Another difference: The charts are not normative; they get updated out of cycle, for example with new vendor images.

https://github.com/unicode-org/unicodetools/tree/main/unicodetools/data/emoji/dev

Publication

Certain snapshots of the .../dev/ files are copied into https://www.unicode.org/Public/draft/ for Unicode alpha, beta, and final releases, and more as appropriate.

Make sure to publish exactly the intended set of files. Skip the NamesList.txt and Unihan data files (see above), and skip any others that are only for internal use.

Publish an alpha snapshot

TODO: Define the minimal set of files to be published for an alpha.

TODO: Write a script like /pub/copy-alpha-to-draft.sh that will be run on the unicode.org server and copy the set of the .../dev/ data files for an alpha snapshot from a unicodetools workspace to the location behind https://www.unicode.org/Public/draft/ .

Note: No version/delta infixes in names of data files.
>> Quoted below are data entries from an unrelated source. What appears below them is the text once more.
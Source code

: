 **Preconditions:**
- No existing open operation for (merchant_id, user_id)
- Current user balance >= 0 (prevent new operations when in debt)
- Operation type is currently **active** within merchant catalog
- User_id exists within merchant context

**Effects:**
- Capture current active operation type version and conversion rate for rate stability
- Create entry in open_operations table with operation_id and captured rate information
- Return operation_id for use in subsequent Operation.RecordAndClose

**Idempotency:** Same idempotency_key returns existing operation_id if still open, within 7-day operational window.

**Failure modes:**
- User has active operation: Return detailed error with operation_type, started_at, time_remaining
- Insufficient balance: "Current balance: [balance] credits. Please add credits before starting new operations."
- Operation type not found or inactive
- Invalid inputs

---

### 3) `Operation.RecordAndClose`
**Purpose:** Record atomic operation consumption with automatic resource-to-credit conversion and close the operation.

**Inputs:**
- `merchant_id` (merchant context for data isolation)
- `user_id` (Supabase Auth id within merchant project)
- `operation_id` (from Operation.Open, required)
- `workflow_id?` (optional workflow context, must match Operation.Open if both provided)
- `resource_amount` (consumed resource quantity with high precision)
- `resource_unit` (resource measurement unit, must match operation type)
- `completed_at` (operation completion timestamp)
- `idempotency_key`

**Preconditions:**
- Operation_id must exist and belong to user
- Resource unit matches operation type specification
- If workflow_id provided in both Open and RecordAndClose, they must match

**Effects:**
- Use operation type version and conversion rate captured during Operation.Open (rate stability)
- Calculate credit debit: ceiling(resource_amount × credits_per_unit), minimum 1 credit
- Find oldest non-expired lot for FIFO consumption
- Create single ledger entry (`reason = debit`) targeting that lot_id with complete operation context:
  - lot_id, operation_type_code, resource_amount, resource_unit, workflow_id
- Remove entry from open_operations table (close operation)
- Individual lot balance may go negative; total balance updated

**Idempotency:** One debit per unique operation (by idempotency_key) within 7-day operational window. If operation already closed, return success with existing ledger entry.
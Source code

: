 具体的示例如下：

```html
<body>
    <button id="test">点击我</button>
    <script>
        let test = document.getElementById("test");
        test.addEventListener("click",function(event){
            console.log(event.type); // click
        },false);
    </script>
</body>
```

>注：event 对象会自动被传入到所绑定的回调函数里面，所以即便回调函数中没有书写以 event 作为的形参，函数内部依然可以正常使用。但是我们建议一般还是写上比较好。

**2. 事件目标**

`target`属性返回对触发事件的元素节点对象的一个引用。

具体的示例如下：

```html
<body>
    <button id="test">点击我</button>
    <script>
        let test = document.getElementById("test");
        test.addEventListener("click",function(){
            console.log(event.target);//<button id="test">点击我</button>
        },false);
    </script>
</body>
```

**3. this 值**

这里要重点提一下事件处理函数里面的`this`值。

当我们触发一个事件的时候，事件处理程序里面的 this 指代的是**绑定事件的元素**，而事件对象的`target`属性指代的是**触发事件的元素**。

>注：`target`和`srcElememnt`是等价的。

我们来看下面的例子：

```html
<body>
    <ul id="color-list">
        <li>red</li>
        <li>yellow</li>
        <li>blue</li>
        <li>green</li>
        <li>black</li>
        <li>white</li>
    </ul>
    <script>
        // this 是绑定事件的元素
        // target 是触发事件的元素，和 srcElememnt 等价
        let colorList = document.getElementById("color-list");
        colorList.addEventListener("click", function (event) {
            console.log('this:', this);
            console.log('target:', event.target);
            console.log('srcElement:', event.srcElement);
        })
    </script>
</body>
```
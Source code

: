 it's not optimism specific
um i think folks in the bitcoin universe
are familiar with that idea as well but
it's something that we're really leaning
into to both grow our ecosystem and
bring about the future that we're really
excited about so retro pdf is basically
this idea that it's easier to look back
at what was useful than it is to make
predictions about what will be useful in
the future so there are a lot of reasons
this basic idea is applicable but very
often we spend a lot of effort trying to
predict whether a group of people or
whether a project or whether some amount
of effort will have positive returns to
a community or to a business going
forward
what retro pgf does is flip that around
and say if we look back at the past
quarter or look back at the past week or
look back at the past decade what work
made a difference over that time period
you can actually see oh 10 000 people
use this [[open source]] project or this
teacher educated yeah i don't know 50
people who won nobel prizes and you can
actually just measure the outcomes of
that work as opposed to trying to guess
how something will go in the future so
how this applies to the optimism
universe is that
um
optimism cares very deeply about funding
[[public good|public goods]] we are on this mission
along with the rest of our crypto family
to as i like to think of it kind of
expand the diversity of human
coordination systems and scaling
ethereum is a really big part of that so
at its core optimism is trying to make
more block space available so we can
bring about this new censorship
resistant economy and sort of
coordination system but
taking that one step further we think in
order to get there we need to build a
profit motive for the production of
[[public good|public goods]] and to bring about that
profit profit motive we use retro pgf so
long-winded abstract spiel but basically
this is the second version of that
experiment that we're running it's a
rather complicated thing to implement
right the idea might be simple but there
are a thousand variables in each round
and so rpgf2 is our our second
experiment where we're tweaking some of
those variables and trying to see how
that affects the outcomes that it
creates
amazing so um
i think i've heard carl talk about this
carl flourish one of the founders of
We simply use the “draft” folder and the file-internal time stamps for versioning.

Publish a beta snapshot

TODO: Write a script like /pub/copy-beta-to-draft.sh that will be run on the unicode.org server and copy the set of the .../dev/ data files for a beta snapshot from a unicodetools workspace to the location behind https://www.unicode.org/Public/draft/ .

Publish a release

TODO: Write a script like /pub/copy-release-to-draft.sh that will be run on the unicode.org server and copy the set of the .../dev/ data files for a beta snapshot from a unicodetools workspace to the location behind https://www.unicode.org/Public/draft/ .

Verify the final set of files in the draft folder.

TODO: Write a script like /pub/copy-draft-to-release.sh that will be run on the unicode.org server and copy the files from the location behind https://www.unicode.org/Public/draft/ to the locations behind the version-specific release folders. For example:

After a Unicode release, copy a snapshot of the unicodetools repo .../dev/ files (matching the released files, of course) to a versioned unicodetools folder; for example: .../unicodetools/data/ucd/15.1.0/ . (We no longer append a “-Update” suffix to the folder name.)